Les plateformes de réservation (Airbnb, Booking, Abritel) ont l’obligation de retirer ou déconnecter les annonces dépourvues de numéro d’enregistrement valide. L’absence de ce numéro expose le loueur à des sanctions financières.

Nous recommandons de ne pas attendre l’ouverture du téléservice pour préparer les pièces justificatives. Le flux de demandes à l’approche de l’échéance générera des délais de traitement.

DPE obligatoire et calendrier d’exclusion des passoires énergétiques

La loi Le Meur impose aux meublés de tourisme de respecter un seuil minimal de performance énergétique. Le calendrier se durcit progressivement :

  • Les maires peuvent exiger la production d’un DPE valide et, en cas de non-conformité, appliquer une astreinte administrative de 100 euros par jour.
  • Une amende administrative pouvant atteindre des montants significatifs sanctionne le défaut de conformité au classement énergétique requis.

Pour les biens classés F ou G, la fenêtre de rénovation est techniquement courte. Les travaux d’isolation et de changement de système de chauffage dans un lot de copropriété nécessitent souvent un vote en AG, ce qui allonge les délais de plusieurs mois.

Pouvoirs élargis des maires : quotas et durée de location saisonnière

La loi Le Meur renforce considérablement les prérogatives municipales. Les maires peuvent désormais abaisser la durée maximale de location d’une résidence principale de 120 à 90 jours par an.

Au-delà de la durée, les communes situées en zone tendue disposent d’outils pour fixer des quotas de meublés de tourisme dans certains secteurs. Elles peuvent aussi instaurer des régimes de compensation : un propriétaire qui transforme un logement en meublé touristique doit remettre sur le marché locatif classique une surface équivalente.

Fiscalité : alignement vers le bas des abattements micro-BIC

Le régime micro-BIC des meublés de tourisme non classés voit son abattement forfaitaire réduit. L’avantage fiscal qui rendait la location saisonnière nettement plus rentable que la location nue se réduit. Les meublés classés conservent un traitement plus favorable, ce qui pousse mécaniquement les loueurs vers la procédure de classement.

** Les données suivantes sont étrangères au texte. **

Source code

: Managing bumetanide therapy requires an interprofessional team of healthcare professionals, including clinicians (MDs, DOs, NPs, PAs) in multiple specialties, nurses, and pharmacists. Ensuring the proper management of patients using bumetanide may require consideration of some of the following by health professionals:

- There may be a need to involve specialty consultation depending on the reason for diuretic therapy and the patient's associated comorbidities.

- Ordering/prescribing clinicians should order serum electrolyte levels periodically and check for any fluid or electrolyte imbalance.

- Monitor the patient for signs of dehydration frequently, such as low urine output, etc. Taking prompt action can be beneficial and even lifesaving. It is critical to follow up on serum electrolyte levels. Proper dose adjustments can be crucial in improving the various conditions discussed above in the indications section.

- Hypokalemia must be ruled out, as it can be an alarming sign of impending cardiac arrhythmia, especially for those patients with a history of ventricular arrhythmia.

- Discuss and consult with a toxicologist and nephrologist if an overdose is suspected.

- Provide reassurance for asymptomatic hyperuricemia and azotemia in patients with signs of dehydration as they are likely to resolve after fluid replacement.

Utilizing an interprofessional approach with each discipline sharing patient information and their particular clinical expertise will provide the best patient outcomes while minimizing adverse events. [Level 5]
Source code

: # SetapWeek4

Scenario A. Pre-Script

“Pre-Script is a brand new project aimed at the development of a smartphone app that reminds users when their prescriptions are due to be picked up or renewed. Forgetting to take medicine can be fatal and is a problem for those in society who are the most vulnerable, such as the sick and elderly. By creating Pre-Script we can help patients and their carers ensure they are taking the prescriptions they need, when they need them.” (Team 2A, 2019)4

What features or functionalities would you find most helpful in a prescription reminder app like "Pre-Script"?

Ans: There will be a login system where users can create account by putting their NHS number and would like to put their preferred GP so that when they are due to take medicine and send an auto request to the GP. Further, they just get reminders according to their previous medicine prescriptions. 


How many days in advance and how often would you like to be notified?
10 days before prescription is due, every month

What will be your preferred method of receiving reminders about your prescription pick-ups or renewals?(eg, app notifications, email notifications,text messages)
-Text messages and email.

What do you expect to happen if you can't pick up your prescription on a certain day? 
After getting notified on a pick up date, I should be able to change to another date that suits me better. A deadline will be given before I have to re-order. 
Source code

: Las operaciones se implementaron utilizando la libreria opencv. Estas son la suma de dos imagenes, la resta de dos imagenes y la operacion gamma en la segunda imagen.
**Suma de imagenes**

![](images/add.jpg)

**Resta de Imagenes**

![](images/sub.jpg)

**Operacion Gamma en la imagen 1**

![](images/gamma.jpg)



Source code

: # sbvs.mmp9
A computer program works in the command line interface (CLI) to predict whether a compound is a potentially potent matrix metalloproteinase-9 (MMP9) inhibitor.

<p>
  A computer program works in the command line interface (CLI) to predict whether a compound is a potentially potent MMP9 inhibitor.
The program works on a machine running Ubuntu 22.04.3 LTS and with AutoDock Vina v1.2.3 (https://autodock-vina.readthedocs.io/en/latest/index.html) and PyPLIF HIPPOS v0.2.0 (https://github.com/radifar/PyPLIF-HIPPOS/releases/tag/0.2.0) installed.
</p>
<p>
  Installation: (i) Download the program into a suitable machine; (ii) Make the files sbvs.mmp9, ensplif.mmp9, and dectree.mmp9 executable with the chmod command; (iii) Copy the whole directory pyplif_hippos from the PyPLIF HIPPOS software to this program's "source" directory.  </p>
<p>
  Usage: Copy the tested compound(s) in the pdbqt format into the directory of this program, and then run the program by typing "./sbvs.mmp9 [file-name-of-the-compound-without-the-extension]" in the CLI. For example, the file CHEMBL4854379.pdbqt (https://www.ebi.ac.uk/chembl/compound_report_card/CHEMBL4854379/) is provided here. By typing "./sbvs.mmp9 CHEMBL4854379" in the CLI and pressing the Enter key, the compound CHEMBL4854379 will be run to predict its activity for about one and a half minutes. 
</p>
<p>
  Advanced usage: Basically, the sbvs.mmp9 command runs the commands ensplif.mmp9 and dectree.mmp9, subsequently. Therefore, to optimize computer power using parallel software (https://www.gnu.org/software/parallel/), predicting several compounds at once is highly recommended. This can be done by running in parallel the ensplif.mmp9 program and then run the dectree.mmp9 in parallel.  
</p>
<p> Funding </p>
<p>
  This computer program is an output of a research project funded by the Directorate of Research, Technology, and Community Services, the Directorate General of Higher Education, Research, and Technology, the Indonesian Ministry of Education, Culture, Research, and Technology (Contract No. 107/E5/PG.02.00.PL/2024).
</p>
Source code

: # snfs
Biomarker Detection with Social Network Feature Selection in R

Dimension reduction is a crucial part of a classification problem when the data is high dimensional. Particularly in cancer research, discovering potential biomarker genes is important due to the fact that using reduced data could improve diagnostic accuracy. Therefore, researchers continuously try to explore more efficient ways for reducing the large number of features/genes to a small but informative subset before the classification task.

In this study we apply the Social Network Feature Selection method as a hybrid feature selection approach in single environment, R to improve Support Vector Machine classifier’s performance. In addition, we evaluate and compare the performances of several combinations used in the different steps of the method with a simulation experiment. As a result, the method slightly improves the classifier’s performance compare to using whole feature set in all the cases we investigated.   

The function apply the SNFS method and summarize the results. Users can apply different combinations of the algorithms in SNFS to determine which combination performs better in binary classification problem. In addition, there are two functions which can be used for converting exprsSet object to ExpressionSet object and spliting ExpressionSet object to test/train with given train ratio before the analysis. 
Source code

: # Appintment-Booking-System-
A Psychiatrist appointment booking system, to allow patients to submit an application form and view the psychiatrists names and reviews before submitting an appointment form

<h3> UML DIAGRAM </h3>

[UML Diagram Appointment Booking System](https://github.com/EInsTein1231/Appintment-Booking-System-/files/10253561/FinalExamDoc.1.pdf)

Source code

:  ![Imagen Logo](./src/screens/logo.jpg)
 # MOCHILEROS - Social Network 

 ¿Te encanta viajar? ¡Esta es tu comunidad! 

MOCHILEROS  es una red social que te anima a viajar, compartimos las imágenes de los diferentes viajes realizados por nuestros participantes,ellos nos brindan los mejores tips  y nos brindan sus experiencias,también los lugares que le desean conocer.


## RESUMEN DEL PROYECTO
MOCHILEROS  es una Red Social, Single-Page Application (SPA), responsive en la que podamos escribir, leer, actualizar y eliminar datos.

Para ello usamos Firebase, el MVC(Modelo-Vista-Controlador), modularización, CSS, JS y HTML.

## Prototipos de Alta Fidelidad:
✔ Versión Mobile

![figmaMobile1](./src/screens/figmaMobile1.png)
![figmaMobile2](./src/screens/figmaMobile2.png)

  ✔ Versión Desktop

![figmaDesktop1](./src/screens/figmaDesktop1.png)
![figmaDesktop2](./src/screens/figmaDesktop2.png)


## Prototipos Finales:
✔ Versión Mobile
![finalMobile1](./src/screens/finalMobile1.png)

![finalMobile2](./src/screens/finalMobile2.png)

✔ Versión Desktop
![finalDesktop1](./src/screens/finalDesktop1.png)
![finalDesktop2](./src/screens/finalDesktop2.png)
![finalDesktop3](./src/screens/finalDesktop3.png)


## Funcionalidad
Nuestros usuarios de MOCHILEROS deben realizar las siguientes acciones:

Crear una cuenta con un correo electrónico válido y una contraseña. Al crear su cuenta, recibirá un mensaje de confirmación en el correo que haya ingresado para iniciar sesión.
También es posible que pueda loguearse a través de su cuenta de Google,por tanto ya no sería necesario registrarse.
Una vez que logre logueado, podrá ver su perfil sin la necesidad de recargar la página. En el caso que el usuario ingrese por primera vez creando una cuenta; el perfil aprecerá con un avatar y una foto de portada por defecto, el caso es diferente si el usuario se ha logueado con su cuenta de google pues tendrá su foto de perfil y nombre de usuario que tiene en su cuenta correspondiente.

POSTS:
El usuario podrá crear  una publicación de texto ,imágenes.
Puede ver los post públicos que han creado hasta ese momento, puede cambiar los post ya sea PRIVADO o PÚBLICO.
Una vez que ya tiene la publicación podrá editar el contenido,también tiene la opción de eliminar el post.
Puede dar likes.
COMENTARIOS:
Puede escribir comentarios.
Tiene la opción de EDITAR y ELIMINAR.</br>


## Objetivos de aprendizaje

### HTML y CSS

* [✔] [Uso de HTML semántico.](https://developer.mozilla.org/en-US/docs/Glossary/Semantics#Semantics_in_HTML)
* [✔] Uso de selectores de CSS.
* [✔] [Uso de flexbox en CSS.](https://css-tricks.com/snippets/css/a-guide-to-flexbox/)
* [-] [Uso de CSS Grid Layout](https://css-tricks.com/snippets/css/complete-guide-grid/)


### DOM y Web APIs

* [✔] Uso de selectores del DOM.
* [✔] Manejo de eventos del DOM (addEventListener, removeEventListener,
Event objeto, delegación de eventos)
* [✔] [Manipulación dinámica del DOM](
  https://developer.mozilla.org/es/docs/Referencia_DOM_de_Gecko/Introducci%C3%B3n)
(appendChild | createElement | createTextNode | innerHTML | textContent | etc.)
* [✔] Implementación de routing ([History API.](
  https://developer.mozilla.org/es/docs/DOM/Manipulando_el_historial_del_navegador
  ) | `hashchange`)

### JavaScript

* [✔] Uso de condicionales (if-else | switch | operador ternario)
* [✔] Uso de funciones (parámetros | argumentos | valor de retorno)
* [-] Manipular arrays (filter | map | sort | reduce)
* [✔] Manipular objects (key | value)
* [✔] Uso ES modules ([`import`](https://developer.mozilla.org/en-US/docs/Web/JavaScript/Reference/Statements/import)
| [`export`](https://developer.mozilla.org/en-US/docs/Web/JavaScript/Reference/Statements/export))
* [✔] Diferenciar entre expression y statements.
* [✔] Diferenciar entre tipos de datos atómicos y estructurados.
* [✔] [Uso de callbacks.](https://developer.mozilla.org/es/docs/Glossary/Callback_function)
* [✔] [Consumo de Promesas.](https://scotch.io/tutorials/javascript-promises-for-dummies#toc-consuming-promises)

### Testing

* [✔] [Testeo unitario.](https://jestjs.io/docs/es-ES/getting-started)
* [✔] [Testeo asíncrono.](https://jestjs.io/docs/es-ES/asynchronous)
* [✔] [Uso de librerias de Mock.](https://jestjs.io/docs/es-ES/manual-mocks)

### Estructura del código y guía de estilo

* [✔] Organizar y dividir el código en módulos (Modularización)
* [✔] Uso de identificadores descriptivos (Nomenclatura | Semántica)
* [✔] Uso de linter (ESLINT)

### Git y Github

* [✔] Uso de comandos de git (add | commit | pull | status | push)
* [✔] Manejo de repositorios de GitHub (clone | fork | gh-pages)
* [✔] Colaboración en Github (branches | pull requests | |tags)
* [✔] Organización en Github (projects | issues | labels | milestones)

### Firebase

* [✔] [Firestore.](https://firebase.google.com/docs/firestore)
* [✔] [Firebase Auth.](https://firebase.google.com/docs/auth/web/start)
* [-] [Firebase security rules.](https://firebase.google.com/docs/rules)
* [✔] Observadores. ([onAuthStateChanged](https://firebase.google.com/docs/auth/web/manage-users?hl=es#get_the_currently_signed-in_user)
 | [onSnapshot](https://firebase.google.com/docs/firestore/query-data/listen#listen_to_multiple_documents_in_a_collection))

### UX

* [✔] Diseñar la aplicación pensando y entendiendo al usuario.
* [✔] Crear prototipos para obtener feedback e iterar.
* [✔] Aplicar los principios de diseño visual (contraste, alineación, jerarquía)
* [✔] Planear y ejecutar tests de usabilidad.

Propriétaire de gîte rural consultant le formulaire d'enregistrement obligatoire en mairie pour sa location saisonnière en Provence

La combinaison de ces mesures (enregistrement national, DPE, pouvoirs municipaux, fiscalité ajustée) ne vise pas à supprimer la location saisonnière. Elle crée un cadre dans lequel seuls les loueurs structurés et conformes restent viables.

Les propriétaires en copropriété sont les plus exposés : entre le vote de l’AG, les exigences du DPE et le contrôle municipal, les points de blocage se multiplient. Vérifier la compatibilité de son projet avec le règlement de copropriété avant tout investissement n’est plus une précaution, c’est un préalable juridique.